## Extracted material

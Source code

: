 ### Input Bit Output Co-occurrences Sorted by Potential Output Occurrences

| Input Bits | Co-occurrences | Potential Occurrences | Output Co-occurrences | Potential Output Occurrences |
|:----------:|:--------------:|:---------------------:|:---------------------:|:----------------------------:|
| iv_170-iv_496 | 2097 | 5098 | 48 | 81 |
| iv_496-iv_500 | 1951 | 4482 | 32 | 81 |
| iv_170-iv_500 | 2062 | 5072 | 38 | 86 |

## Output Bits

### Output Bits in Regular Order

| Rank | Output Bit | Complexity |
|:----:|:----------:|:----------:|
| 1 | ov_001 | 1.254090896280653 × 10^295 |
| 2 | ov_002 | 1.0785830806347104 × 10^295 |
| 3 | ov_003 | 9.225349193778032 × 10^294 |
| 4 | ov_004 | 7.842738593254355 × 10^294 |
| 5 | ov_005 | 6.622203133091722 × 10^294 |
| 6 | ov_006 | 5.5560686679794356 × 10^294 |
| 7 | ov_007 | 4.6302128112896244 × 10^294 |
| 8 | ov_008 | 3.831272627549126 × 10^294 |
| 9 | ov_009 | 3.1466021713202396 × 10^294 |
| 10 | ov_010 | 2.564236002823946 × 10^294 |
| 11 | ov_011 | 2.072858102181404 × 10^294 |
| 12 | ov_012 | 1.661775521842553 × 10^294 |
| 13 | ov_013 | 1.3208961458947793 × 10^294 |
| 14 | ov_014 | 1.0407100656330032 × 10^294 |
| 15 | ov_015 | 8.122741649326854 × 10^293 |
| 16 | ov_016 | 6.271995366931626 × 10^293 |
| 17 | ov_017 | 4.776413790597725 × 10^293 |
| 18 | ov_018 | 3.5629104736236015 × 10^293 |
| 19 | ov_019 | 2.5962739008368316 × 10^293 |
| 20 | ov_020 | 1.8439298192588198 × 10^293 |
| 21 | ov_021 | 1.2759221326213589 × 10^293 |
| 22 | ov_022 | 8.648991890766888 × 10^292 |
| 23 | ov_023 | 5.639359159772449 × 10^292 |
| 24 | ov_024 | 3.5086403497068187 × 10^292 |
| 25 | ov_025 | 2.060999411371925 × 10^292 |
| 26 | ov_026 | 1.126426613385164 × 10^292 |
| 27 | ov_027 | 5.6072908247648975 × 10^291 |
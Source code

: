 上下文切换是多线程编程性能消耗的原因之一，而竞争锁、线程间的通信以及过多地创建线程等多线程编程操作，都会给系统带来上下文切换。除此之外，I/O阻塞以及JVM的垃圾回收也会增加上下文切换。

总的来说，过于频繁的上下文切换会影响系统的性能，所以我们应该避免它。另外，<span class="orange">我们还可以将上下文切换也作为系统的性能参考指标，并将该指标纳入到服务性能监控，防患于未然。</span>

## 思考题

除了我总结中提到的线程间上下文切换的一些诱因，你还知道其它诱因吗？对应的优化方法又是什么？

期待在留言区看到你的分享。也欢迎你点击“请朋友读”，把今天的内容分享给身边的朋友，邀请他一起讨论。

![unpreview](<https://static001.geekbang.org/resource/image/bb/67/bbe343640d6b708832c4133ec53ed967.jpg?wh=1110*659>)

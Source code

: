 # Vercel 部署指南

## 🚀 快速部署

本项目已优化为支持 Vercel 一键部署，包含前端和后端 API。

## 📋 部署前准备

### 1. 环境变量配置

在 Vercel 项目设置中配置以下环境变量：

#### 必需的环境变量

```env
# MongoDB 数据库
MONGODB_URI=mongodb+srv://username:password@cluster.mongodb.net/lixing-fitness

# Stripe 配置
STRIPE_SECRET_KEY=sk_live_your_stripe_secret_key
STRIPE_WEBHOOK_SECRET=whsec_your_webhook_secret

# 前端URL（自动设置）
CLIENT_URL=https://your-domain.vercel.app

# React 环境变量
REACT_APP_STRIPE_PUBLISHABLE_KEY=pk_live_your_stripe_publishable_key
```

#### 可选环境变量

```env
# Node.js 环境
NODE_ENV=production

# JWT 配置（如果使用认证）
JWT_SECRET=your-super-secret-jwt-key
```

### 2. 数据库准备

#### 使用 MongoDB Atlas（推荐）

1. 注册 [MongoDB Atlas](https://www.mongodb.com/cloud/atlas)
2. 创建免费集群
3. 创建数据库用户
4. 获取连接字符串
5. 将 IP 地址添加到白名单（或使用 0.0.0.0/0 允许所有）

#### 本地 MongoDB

## Work required
Pull every line containing "Bits" from the entries above and copy it.

## Result below
| Input Bits | Co-occurrences | Potential Occurrences | Output Co-occurrences | Potential Output Occurrences |
## Output Bits
### Output Bits in Regular Order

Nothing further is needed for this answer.